To trade stock tokens, you need to deposit funds, right? Generally, people have to buy USDT or other virtual currencies through OTC merchants, which involves the legal risks that mainland residents can never avoid when it comes to capital inflow and outflow.

In the current regulatory environment, virtual currency OTC trading is like a minefield. You never know if the person selling you coins, "Zhang San," has their coins or money just transferred from some telecom fraud den. Once you get involved, your bank card might receive a "freeze gift pack," and in severe cases, you could even be listed as a suspect in a crime and called in by the police for "tea."

(3) The "illusion" under leverage

5x leverage sounds appealing, but don't forget, where are the underlying assets of these tokens (i.e., the actual stocks)? Did the exchange really buy the corresponding proportion of stocks in the U.S. market? Or did they just change a number in the background and play a "single-player game" with you?

In the absence of regulatory audits, these tokens are essentially "private servers" created by the exchange. Since it's a private server, the GM (administrator) can change the data however they want. You might think you are betting on Apple's future, but in reality, you are betting on the character of the exchange. Even if you encounter "price manipulation" or "pulling the plug," these people are overseas, and it would be difficult to have your case accepted if you report it to the police.

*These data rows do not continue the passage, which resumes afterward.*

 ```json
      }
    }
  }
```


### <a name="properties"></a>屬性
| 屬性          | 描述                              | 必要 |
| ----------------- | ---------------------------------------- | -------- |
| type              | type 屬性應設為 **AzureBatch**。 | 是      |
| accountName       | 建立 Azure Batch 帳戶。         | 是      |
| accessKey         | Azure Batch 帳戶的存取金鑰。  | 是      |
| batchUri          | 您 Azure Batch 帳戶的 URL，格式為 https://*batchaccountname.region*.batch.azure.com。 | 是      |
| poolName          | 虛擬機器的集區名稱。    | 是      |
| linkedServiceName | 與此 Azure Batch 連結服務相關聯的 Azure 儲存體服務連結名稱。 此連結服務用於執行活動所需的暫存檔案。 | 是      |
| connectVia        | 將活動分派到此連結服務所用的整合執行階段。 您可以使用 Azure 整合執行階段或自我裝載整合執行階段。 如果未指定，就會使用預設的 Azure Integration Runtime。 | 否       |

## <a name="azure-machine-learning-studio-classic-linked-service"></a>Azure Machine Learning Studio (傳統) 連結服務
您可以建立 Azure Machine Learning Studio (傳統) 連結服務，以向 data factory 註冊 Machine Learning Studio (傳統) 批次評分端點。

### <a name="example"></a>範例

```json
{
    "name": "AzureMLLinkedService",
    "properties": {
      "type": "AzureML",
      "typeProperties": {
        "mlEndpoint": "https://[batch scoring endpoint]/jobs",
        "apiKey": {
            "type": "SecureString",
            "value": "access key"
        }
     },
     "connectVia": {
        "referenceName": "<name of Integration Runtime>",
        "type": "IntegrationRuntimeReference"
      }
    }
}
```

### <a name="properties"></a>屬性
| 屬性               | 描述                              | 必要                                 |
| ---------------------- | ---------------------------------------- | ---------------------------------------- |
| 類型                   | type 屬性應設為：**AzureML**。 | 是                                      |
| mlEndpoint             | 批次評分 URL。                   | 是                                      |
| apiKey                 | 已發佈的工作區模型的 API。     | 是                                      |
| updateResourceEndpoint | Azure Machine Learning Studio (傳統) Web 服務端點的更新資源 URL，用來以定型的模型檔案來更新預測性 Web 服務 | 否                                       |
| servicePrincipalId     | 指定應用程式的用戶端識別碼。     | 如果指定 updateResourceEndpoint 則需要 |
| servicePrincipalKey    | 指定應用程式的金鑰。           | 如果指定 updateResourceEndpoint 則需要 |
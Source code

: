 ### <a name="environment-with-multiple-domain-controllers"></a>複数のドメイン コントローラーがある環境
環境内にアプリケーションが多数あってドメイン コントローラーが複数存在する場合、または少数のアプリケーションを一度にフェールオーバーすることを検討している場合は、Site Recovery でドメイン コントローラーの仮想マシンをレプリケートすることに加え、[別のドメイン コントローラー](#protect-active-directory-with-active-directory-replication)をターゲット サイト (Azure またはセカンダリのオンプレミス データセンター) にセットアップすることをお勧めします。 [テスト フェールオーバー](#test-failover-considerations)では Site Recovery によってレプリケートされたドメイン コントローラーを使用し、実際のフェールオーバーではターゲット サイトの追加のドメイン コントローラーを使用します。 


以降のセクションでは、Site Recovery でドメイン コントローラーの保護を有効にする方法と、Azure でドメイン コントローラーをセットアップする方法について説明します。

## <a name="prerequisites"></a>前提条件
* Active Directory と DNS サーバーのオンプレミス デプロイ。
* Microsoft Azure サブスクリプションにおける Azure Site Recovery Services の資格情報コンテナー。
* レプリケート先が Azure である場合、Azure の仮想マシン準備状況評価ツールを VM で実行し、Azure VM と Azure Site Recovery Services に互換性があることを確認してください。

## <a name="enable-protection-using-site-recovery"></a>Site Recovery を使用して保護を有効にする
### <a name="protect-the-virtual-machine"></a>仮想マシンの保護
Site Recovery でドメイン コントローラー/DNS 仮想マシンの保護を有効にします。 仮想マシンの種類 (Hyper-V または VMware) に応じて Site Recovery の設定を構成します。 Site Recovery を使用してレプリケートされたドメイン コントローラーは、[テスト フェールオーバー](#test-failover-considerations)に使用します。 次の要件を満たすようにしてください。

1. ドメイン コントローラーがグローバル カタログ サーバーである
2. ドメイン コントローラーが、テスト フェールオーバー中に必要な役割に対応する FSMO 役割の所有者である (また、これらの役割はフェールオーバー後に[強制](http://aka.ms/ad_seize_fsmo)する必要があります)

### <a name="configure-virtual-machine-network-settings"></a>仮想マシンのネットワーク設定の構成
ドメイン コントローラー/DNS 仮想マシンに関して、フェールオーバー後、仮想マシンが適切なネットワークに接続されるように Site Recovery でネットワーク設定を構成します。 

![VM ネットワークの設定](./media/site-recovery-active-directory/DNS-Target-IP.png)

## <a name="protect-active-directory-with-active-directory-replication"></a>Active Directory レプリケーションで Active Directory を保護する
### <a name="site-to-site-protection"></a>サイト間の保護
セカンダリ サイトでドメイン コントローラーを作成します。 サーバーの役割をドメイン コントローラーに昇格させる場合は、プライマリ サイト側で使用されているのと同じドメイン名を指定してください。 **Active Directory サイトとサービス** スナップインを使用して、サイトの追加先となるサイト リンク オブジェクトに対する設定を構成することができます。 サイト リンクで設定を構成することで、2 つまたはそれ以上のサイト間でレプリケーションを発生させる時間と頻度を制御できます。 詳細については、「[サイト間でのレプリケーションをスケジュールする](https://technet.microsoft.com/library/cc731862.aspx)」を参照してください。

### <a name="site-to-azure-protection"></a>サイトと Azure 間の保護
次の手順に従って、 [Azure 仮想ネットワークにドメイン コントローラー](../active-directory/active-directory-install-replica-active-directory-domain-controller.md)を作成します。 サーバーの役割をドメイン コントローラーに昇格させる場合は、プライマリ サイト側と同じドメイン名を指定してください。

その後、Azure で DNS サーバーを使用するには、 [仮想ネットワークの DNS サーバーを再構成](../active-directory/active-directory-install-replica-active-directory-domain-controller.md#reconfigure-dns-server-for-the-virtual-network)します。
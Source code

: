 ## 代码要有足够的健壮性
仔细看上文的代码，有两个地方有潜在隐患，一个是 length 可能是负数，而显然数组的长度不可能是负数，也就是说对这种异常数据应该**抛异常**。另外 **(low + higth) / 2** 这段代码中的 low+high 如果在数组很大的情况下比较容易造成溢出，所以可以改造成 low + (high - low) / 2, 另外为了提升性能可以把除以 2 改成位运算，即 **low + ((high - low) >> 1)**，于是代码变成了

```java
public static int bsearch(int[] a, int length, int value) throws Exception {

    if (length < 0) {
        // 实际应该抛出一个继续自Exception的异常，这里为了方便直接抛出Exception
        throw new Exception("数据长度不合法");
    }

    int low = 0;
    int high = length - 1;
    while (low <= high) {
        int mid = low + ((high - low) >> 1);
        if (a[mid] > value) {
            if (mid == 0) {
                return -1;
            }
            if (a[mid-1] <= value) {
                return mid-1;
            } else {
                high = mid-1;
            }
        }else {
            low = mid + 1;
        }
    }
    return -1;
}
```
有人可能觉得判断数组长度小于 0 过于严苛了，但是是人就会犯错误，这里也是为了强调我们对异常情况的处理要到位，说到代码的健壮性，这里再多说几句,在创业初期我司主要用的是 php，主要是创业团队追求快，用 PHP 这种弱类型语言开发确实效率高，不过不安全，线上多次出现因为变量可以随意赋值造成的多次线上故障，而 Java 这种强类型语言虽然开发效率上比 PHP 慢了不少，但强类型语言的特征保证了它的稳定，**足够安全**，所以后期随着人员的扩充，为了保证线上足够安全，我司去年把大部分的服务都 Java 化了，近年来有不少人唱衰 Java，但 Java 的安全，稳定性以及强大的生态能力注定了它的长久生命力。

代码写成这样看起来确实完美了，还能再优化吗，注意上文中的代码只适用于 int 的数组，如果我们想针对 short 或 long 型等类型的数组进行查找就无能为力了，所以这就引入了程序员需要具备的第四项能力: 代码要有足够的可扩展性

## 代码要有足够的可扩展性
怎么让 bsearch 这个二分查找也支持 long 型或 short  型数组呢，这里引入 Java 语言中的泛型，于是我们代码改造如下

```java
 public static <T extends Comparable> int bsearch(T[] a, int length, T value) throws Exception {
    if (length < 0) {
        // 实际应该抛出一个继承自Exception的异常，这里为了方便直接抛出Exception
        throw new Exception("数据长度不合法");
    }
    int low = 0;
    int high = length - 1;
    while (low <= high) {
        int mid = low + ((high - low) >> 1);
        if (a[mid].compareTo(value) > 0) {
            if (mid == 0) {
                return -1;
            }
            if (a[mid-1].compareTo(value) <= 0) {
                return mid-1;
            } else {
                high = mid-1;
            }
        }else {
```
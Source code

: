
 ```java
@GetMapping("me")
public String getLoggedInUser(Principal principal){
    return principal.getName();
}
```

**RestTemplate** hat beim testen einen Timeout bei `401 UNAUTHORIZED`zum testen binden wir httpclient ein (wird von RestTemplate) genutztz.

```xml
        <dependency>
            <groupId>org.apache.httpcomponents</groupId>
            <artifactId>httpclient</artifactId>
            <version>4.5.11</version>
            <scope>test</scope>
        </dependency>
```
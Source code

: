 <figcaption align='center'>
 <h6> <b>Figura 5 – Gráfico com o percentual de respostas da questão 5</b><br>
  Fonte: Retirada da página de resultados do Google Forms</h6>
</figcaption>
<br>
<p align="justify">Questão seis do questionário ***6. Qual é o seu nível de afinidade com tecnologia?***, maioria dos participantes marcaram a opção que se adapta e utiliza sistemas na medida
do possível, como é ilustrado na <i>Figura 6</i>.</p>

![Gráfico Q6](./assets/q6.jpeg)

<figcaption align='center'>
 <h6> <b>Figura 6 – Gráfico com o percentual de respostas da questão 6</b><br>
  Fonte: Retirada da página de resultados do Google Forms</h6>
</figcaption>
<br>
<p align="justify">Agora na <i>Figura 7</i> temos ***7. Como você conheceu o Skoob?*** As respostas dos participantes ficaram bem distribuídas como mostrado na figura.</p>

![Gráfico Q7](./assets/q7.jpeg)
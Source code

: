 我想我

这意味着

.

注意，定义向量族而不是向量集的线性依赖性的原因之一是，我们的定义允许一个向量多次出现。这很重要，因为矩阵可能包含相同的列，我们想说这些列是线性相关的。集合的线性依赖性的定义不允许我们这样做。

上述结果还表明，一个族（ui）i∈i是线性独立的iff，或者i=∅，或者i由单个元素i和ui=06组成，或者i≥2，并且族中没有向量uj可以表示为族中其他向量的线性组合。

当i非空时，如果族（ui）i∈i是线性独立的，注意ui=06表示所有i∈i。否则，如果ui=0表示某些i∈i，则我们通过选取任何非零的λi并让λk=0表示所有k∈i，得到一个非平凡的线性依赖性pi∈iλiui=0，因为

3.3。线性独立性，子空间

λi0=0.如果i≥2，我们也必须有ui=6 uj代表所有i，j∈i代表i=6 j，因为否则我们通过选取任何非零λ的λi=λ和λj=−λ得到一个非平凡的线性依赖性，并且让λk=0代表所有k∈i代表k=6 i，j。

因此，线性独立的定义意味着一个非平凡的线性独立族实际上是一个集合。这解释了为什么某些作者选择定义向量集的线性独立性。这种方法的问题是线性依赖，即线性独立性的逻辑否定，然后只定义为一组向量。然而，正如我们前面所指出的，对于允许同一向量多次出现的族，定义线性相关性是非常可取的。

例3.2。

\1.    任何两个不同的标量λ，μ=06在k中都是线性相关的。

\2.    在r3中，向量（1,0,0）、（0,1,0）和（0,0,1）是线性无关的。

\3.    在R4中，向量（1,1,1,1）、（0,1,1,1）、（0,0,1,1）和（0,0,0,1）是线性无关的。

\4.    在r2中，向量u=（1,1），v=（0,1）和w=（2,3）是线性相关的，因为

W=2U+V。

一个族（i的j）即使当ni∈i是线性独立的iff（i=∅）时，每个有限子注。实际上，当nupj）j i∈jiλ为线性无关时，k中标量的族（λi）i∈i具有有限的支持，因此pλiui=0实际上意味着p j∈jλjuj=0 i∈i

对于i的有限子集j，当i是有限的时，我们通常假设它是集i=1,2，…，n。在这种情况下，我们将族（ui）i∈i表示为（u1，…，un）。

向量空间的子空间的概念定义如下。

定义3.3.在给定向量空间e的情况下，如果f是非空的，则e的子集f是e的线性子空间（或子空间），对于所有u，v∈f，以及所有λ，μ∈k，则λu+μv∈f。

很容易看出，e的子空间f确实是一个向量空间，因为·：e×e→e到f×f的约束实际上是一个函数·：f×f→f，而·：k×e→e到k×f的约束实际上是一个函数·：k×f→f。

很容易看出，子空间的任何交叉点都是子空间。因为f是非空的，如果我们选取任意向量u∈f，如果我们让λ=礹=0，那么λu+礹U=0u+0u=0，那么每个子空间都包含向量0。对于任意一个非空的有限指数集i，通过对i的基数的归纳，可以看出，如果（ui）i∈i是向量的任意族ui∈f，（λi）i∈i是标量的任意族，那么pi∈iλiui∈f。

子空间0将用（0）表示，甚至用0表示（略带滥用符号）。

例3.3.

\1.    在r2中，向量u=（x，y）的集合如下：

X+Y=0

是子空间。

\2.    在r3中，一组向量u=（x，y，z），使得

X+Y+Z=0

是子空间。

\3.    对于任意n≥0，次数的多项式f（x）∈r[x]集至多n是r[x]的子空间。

The following image is Binance's disclaimer regarding stock tokens.

04 Lawyer Liu's Thoughts

In fact, the charm of Web3 lies in breaking boundaries (decentralization, after all), but the purpose of law is to maintain boundaries. Stock tokens, as a "Frankenstein" product, are technically very appealing but legally very troublesome.

For exchanges, this is a high-difficulty dance on the edge of legality; for practitioners, it may be a job offer with "criminal risks"; and for ordinary players, it feels more like an extreme sport without insurance.

In summary: Innovation is good, but never mistake a "legal vacuum" for a "lawless land."